[Opening EXERCISE MATERIALS section]

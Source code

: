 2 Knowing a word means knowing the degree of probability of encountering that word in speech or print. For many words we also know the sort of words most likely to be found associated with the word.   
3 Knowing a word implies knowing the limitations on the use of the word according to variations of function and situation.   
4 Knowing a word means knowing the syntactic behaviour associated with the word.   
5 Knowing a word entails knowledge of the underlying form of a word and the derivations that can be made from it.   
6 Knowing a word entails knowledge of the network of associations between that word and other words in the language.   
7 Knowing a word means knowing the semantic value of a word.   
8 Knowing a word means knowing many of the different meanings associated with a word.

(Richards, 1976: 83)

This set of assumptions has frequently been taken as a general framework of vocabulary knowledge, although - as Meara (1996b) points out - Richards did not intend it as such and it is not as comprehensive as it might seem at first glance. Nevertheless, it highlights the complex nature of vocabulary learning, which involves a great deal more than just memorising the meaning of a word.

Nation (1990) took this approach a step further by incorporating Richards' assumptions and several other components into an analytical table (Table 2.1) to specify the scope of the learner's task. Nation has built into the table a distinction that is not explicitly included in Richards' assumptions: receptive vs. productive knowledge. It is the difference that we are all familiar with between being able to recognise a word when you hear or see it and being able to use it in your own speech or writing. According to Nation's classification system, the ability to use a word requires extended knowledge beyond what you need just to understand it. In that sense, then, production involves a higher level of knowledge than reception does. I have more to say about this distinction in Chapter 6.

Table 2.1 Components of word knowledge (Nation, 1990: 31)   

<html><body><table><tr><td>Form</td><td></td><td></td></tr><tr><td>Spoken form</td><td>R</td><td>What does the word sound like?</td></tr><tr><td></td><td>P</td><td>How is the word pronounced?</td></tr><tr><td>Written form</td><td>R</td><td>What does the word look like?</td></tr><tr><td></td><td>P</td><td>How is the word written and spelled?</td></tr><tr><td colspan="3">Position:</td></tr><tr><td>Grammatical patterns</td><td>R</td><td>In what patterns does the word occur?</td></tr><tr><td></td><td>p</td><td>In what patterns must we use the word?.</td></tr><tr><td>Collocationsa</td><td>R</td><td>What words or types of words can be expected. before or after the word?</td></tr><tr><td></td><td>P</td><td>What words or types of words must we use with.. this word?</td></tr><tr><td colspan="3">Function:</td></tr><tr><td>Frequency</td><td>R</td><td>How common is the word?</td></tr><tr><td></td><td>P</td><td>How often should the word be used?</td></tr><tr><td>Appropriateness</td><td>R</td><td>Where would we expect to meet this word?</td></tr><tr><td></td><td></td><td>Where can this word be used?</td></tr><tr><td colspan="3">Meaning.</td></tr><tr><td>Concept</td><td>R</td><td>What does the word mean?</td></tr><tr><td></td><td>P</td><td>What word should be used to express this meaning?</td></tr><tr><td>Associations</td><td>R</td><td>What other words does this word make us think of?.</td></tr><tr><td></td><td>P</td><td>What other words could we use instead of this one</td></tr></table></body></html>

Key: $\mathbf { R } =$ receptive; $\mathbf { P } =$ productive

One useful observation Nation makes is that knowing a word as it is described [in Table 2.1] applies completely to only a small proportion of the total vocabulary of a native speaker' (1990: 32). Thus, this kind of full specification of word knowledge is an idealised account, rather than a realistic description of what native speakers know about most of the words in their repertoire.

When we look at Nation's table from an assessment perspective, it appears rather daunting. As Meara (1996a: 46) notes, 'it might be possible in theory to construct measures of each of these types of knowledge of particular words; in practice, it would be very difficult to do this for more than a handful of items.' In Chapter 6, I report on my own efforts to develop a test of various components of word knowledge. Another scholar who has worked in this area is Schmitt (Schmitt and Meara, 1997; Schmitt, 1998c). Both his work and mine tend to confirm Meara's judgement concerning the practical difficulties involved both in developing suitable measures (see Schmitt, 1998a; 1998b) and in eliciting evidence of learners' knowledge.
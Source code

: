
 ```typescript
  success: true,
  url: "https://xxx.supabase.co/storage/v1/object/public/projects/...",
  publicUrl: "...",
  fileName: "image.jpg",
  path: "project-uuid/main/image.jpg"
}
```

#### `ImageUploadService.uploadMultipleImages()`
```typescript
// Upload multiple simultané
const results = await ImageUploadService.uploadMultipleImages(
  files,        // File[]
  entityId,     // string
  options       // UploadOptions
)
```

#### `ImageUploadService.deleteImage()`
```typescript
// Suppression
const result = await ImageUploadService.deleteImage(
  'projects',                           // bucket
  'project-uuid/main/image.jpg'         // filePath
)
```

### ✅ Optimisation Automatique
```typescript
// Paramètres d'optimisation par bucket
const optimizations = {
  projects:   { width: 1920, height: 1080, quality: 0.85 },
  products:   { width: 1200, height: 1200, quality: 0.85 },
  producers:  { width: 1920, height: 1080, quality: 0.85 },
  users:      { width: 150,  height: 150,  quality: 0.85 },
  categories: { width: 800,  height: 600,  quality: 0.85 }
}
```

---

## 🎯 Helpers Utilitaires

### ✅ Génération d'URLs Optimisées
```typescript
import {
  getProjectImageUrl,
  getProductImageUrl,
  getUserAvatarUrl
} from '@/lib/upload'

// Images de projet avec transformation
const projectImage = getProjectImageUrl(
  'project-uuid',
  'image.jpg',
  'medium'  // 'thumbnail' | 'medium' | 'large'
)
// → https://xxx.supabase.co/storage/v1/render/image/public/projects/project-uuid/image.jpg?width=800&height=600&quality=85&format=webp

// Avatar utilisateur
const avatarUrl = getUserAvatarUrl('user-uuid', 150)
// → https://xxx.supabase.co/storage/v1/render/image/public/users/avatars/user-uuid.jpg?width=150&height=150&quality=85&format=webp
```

[Closing EXERCISE MATERIALS section]

• WHAT THE EXERCISE ASKS
Return only the number of lines in the entries above that contain the word "getUserAvatarUrl".

• EXERCISE RESULT
2